◆ **Problem statement**
How many of the lines below contain "Quote"? Reply with only that figure.

◆ **Records to use**
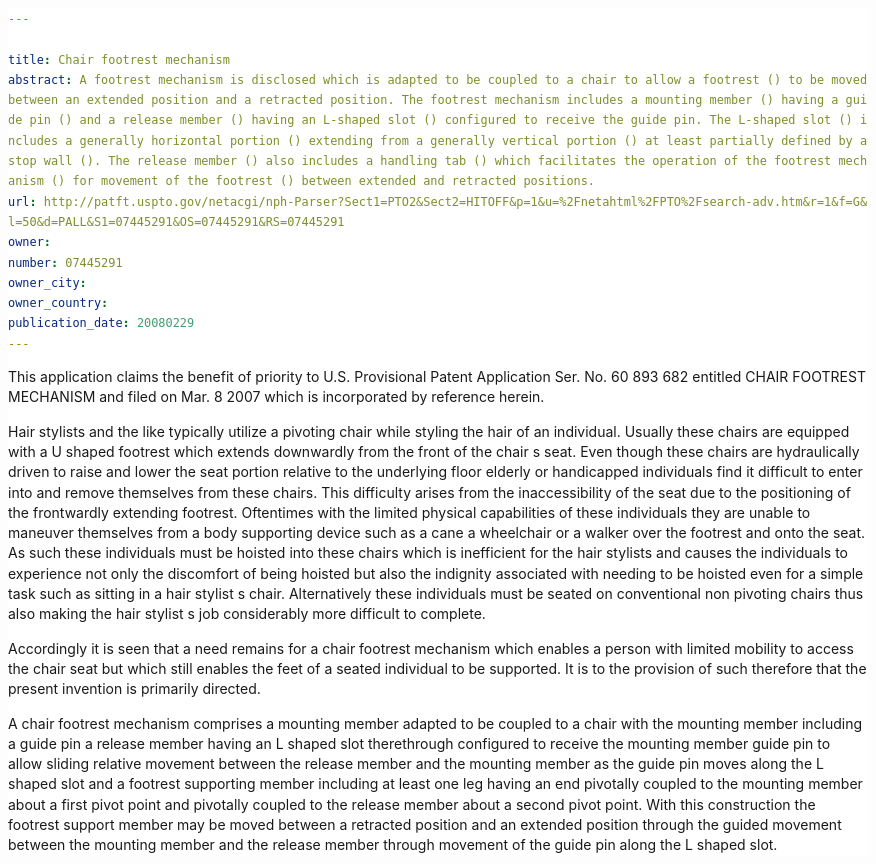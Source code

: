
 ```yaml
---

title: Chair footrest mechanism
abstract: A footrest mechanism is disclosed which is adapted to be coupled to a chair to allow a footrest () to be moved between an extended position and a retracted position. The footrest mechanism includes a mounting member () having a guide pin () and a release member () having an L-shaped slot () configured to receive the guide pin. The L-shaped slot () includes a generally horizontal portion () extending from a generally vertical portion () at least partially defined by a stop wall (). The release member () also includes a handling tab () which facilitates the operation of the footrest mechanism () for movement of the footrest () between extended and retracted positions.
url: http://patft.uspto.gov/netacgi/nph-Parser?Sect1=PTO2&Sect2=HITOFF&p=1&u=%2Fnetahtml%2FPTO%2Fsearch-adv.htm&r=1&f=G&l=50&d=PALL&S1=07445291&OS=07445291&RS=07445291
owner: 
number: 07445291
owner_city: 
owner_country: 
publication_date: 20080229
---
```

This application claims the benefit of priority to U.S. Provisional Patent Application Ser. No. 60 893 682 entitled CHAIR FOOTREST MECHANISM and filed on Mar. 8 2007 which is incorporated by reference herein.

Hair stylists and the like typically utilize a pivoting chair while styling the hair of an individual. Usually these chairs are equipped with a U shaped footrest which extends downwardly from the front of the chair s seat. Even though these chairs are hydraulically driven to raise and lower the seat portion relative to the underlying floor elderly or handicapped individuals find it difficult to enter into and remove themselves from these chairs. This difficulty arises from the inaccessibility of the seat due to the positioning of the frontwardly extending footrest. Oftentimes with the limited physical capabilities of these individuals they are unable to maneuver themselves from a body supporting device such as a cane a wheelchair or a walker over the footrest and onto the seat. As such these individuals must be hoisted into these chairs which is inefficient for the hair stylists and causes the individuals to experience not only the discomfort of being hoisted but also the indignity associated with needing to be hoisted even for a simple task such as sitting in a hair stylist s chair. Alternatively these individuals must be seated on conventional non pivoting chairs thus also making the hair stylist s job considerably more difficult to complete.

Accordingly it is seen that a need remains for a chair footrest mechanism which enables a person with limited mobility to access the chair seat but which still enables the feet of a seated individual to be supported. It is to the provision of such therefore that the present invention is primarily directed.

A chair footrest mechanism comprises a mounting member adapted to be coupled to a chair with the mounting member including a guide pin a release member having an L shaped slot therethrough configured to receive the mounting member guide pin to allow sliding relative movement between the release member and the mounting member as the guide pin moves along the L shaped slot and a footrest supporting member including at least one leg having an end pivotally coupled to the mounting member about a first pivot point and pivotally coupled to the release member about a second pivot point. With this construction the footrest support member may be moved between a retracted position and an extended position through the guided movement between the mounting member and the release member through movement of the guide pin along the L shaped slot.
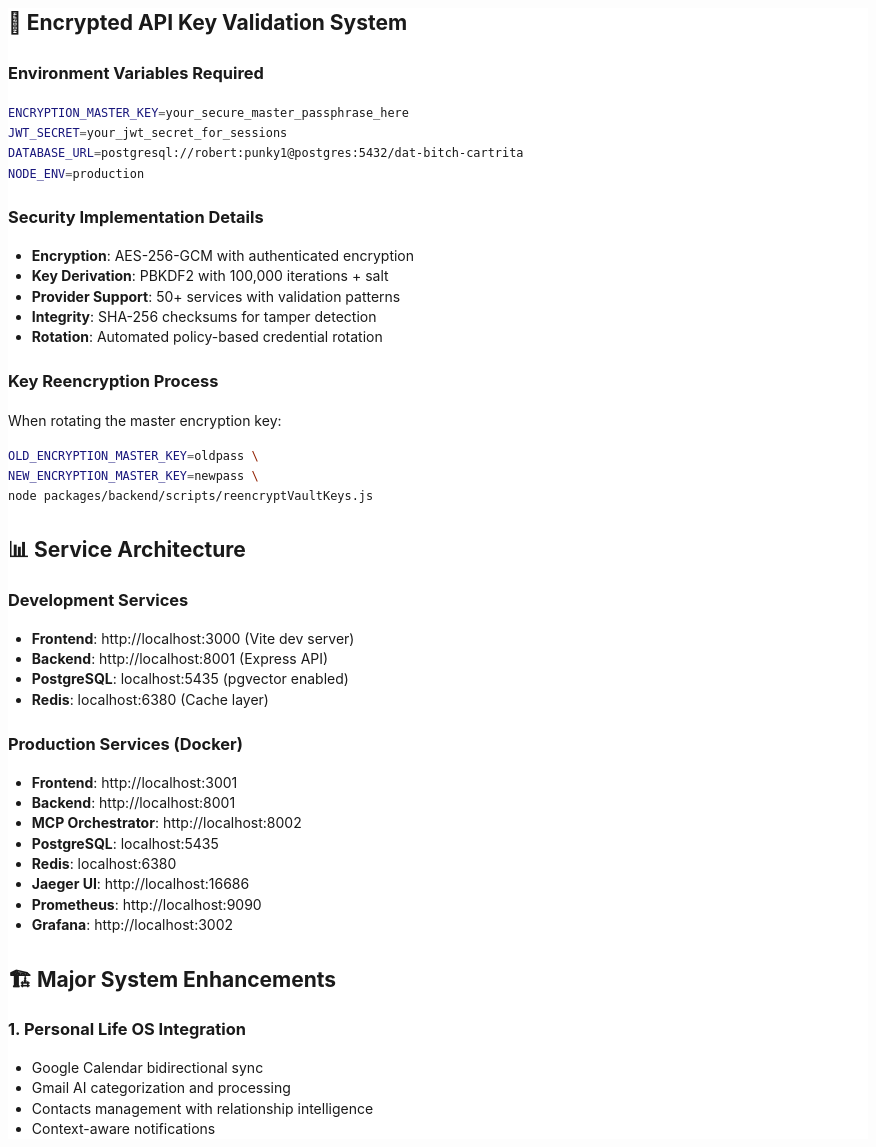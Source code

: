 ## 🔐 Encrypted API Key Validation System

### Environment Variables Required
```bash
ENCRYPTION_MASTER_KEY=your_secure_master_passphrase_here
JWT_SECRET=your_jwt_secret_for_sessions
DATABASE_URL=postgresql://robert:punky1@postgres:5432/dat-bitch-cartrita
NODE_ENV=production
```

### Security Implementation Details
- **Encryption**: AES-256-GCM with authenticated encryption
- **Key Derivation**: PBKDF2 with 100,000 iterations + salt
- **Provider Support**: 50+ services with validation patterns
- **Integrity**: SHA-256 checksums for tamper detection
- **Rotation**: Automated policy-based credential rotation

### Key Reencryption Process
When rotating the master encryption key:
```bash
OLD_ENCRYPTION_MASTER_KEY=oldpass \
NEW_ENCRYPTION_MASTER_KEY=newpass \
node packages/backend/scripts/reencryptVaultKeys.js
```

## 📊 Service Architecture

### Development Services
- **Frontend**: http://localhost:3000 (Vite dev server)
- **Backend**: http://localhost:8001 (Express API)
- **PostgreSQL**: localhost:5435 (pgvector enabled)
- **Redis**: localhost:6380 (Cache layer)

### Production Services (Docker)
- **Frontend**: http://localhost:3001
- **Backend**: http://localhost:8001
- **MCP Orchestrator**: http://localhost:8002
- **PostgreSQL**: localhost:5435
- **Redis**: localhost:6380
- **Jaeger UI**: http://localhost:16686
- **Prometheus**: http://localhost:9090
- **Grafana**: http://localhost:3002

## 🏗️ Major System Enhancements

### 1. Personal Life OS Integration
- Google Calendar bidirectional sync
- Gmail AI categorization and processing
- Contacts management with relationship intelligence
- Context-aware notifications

* * *

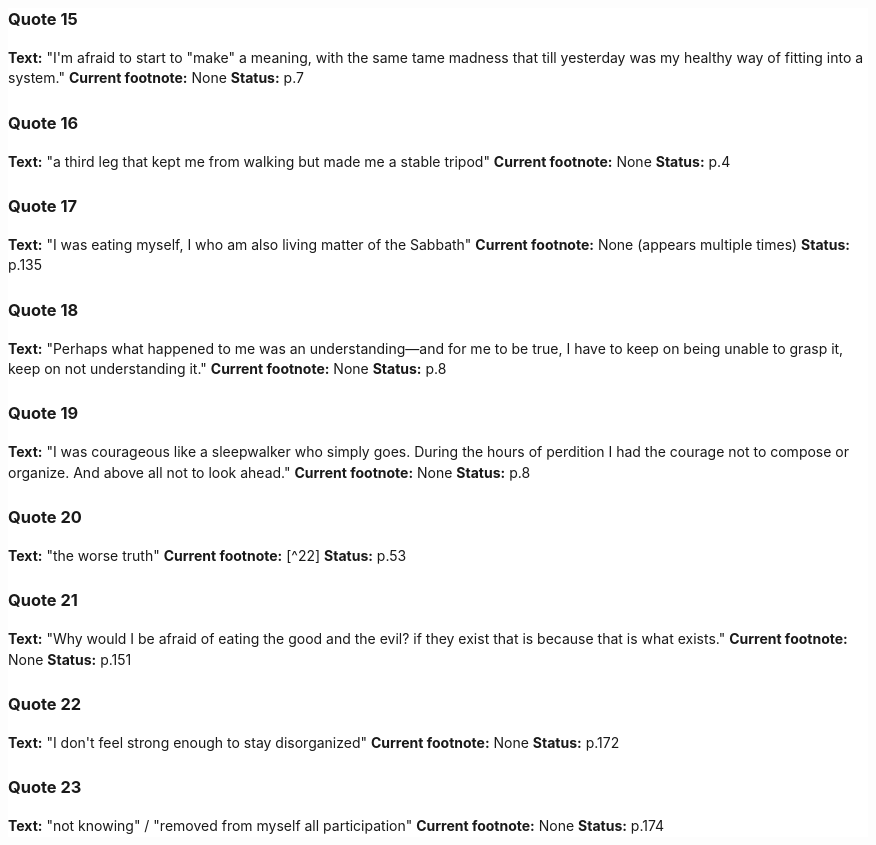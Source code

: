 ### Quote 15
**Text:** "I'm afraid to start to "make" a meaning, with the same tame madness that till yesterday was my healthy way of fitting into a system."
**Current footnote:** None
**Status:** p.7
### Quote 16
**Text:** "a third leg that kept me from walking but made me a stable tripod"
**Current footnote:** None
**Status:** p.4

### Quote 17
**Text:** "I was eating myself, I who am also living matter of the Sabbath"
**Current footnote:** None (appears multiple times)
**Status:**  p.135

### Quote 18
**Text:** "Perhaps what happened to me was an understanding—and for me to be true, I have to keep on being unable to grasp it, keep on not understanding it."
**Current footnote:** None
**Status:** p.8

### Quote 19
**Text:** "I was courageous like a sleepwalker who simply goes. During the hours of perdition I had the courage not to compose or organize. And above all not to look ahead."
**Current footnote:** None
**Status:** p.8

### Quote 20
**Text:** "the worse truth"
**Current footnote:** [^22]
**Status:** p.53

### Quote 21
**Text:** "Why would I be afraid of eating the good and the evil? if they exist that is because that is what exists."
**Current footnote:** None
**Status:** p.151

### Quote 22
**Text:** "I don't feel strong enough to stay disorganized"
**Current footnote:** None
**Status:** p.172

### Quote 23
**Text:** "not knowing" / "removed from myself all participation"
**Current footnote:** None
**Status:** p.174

==

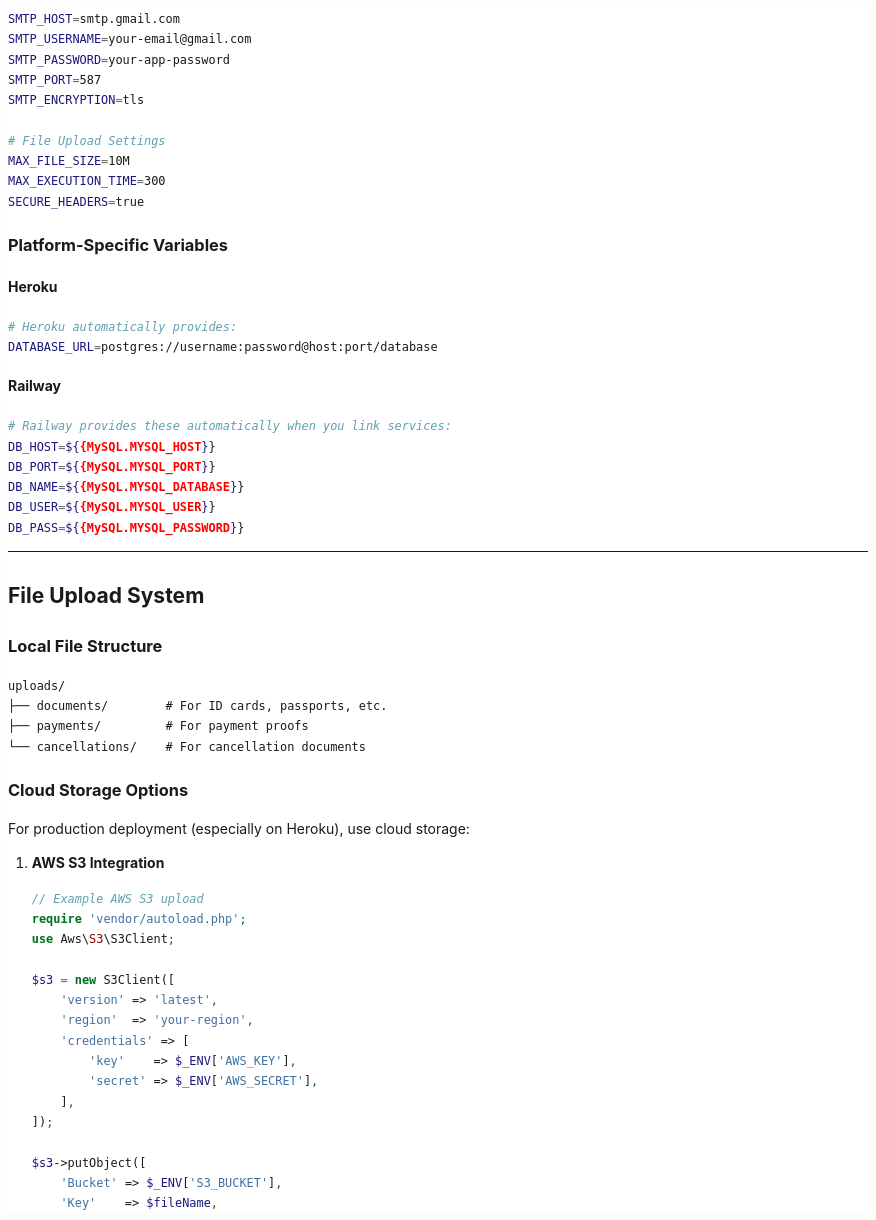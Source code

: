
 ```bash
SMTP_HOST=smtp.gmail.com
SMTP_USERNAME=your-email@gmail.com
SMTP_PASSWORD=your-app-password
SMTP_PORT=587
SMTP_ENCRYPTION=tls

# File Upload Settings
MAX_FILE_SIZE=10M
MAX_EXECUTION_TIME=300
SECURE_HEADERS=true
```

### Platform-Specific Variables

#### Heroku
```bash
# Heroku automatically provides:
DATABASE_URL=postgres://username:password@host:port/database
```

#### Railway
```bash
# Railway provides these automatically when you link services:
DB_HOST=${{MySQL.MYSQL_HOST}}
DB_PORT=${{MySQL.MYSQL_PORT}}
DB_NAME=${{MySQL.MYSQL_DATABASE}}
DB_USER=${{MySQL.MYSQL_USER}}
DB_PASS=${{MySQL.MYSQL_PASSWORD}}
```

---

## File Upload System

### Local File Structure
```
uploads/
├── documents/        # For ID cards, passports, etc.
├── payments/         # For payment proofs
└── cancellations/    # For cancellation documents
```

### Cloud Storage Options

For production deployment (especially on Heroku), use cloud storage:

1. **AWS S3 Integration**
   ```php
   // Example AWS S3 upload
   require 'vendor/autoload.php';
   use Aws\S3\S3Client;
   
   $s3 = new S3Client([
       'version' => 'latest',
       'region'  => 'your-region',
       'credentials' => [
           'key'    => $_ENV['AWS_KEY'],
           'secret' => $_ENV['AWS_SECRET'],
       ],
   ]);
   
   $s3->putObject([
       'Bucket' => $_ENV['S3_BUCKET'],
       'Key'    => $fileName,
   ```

◆ **Problem solution**
9